ONCE UPON A TIME, THERE WAS A GIRL WHO WAS DEAD. Then again, she was something more than that. She was no longer a girl in the strict sense of time, though her appearance belied that assumption. She had been innocent, once. She had been a queen. She had been a warrior. Now, she was something else entirely. She had seen worlds broken on the back of corruption and friends fed into the maw of oblivion. To look at her, one would mistake her for a young woman, with black hair that lightened to red at the tips, and pale skin. Still, if you looked closely enough, you saw the ravages of time, even on an immortal frame. Scars crossed her arms and cheeks, her right hand still glistened raw and red, and her stare carried the weight of ages. It carried the weight of responsibility; an iron will forged in a blazing fire. She may have been dead, but she carried the burden of life like a yoke.
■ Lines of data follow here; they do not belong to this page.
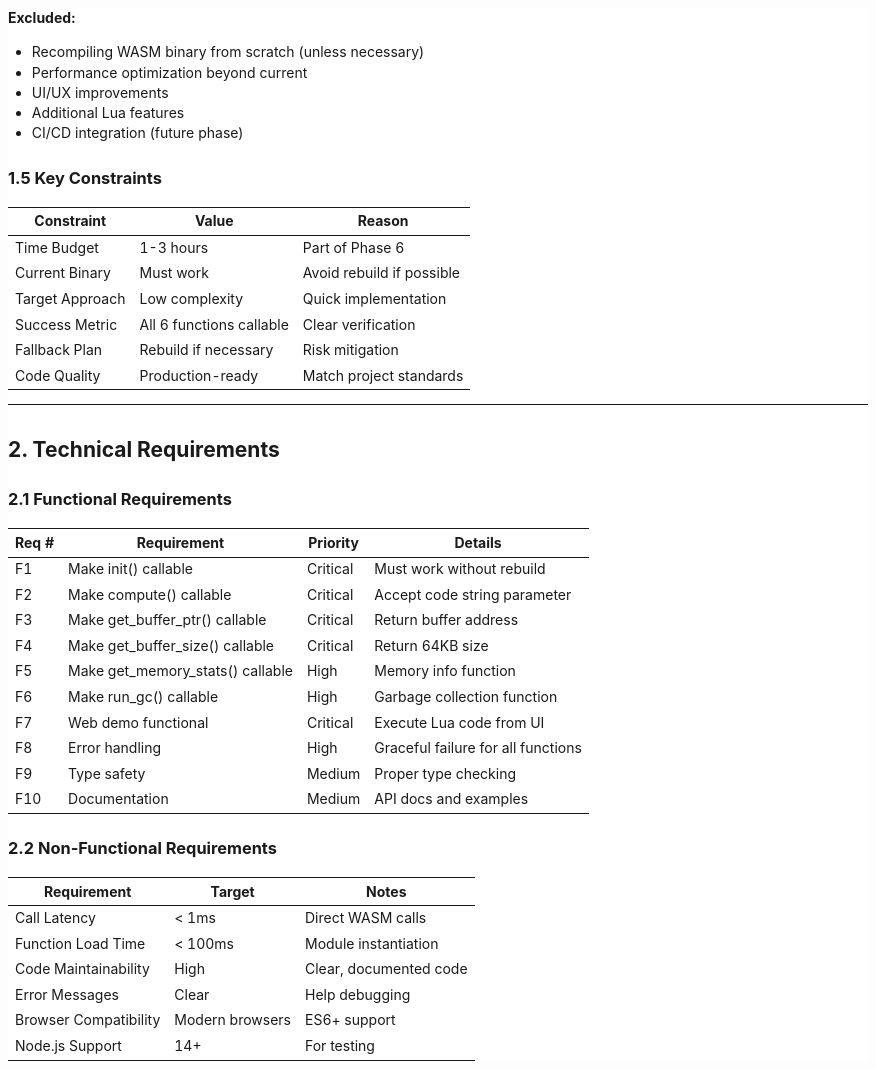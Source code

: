 **Excluded:**
- Recompiling WASM binary from scratch (unless necessary)
- Performance optimization beyond current
- UI/UX improvements
- Additional Lua features
- CI/CD integration (future phase)

### 1.5 Key Constraints

| Constraint | Value | Reason |
|-----------|-------|--------|
| Time Budget | 1-3 hours | Part of Phase 6 |
| Current Binary | Must work | Avoid rebuild if possible |
| Target Approach | Low complexity | Quick implementation |
| Success Metric | All 6 functions callable | Clear verification |
| Fallback Plan | Rebuild if necessary | Risk mitigation |
| Code Quality | Production-ready | Match project standards |

---

## 2. Technical Requirements

### 2.1 Functional Requirements

| Req # | Requirement | Priority | Details |
|-------|-------------|----------|---------|
| F1 | Make init() callable | Critical | Must work without rebuild |
| F2 | Make compute() callable | Critical | Accept code string parameter |
| F3 | Make get_buffer_ptr() callable | Critical | Return buffer address |
| F4 | Make get_buffer_size() callable | Critical | Return 64KB size |
| F5 | Make get_memory_stats() callable | High | Memory info function |
| F6 | Make run_gc() callable | High | Garbage collection function |
| F7 | Web demo functional | Critical | Execute Lua code from UI |
| F8 | Error handling | High | Graceful failure for all functions |
| F9 | Type safety | Medium | Proper type checking |
| F10 | Documentation | Medium | API docs and examples |

### 2.2 Non-Functional Requirements

| Requirement | Target | Notes |
|------------|--------|-------|
| Call Latency | < 1ms | Direct WASM calls |
| Function Load Time | < 100ms | Module instantiation |
| Code Maintainability | High | Clear, documented code |
| Error Messages | Clear | Help debugging |
| Browser Compatibility | Modern browsers | ES6+ support |
| Node.js Support | 14+ | For testing |
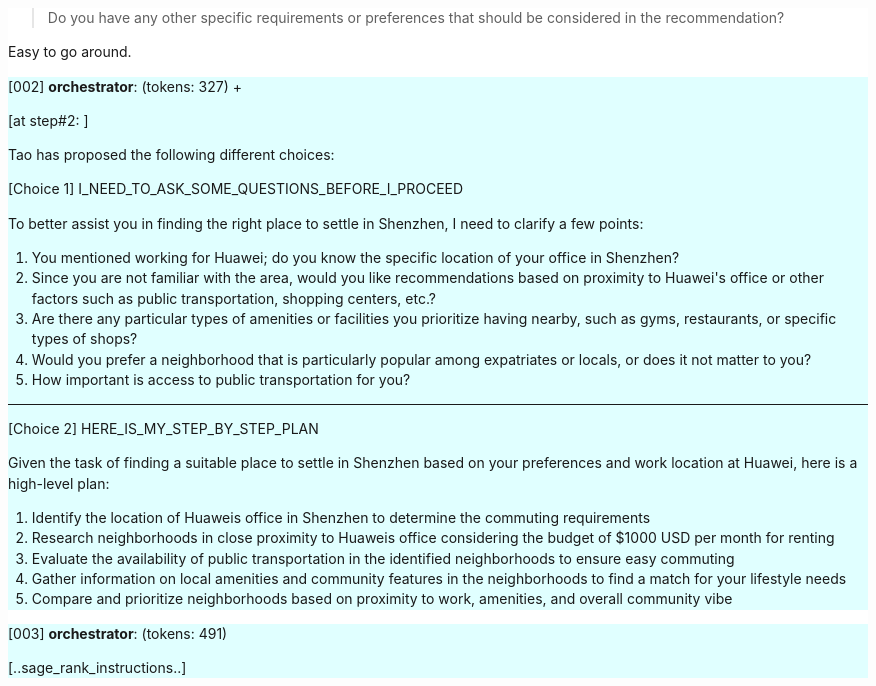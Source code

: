 > Do you have any other specific requirements or preferences that should be considered in the recommendation?

Easy to go around.


</div></div>

<div class="section_header collapsible" style="background-color:lightcyan">
<div class="header">[002] <b>orchestrator</b>: (tokens: 327) +</div>
<div class="content">

[at step#2: ]

Tao has proposed the following different choices:

[Choice 1] I_NEED_TO_ASK_SOME_QUESTIONS_BEFORE_I_PROCEED

To better assist you in finding the right place to settle in Shenzhen, I need to clarify a few points:

1. You mentioned working for Huawei; do you know the specific location of your office in Shenzhen?
2. Since you are not familiar with the area, would you like recommendations based on proximity to Huawei's office or other factors such as public transportation, shopping centers, etc.?
3. Are there any particular types of amenities or facilities you prioritize having nearby, such as gyms, restaurants, or specific types of shops?
4. Would you prefer a neighborhood that is particularly popular among expatriates or locals, or does it not matter to you?
5. How important is access to public transportation for you?



---

[Choice 2] HERE_IS_MY_STEP_BY_STEP_PLAN

Given the task of finding a suitable place to settle in Shenzhen based on your preferences and work location at Huawei, here is a high-level plan:

1. Identify the location of Huaweis office in Shenzhen to determine the commuting requirements
2. Research neighborhoods in close proximity to Huaweis office considering the budget of $1000 USD per month for renting
3. Evaluate the availability of public transportation in the identified neighborhoods to ensure easy commuting
4. Gather information on local amenities and community features in the neighborhoods to find a match for your lifestyle needs
5. Compare and prioritize neighborhoods based on proximity to work, amenities, and overall community vibe


</div></div>

<div class="section_header " style="background-color:lightcyan">
<div class="header">[003] <b>orchestrator</b>: (tokens: 491) </div>
<div class="content">

[..sage_rank_instructions..]


</div></div>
Alice sat on the veranda, staring out across the once-ravaged hill and vale of the Waste, now a thriving verdant belt. A rustle at her hip, the sound of fabric on fabric, and Maggie’s weight pressed into her. Her hand found Alice’s, her palm warm and soft. The other woman, beautiful in a way that made words slip Alice’s mind, frantic in the same way water rushes under ice, brushed her lips against Alice’s cheek.


“Come back to bed,” the whisper tickled her ear, and she squeezed Maggie’s hand.


The world outside the city of Axis Mundi was a green panoply of vine and arbor under the light of a bright moon. The followers of Bacchus found the fertility of the valley agreeable, the urge to plant and seed as alive among them now as it had been when they walked the Earth. They gathered on the outskirts of the city in a paradise of their own making, the grapes their children, wine the final satisfaction of that matura tion. They had built villas and vineyards, working the presses by day, rousing even the most apathetic spirits at night. Even now the other villas around the hills were brightly lit, and the sounds of piper and viola trilled across the cool night. The bucolic scene calmed Alice’s jangled nerves, smoothed the gooseflesh on her arms.


She’d been dreaming. The dead didn’t need sleep, nor eat or drink, though some did regardless. It was a way of holding onto what had once been for some, a comfort in familiarity for others. This dream though—a frown crossed her brow, and she looked inward. She saw fragments: Oberon atop a cliff that spanned a vast and hungry gulf, and Casca, his chest a writhing mass of corruption; a heart aflame, and the stirring of something vast and incalculable. Other friends lurked in shadow—Cain and John, and she wondered at their fates—their eyes milky, the pupils yellow like those of wolves in the moonlight.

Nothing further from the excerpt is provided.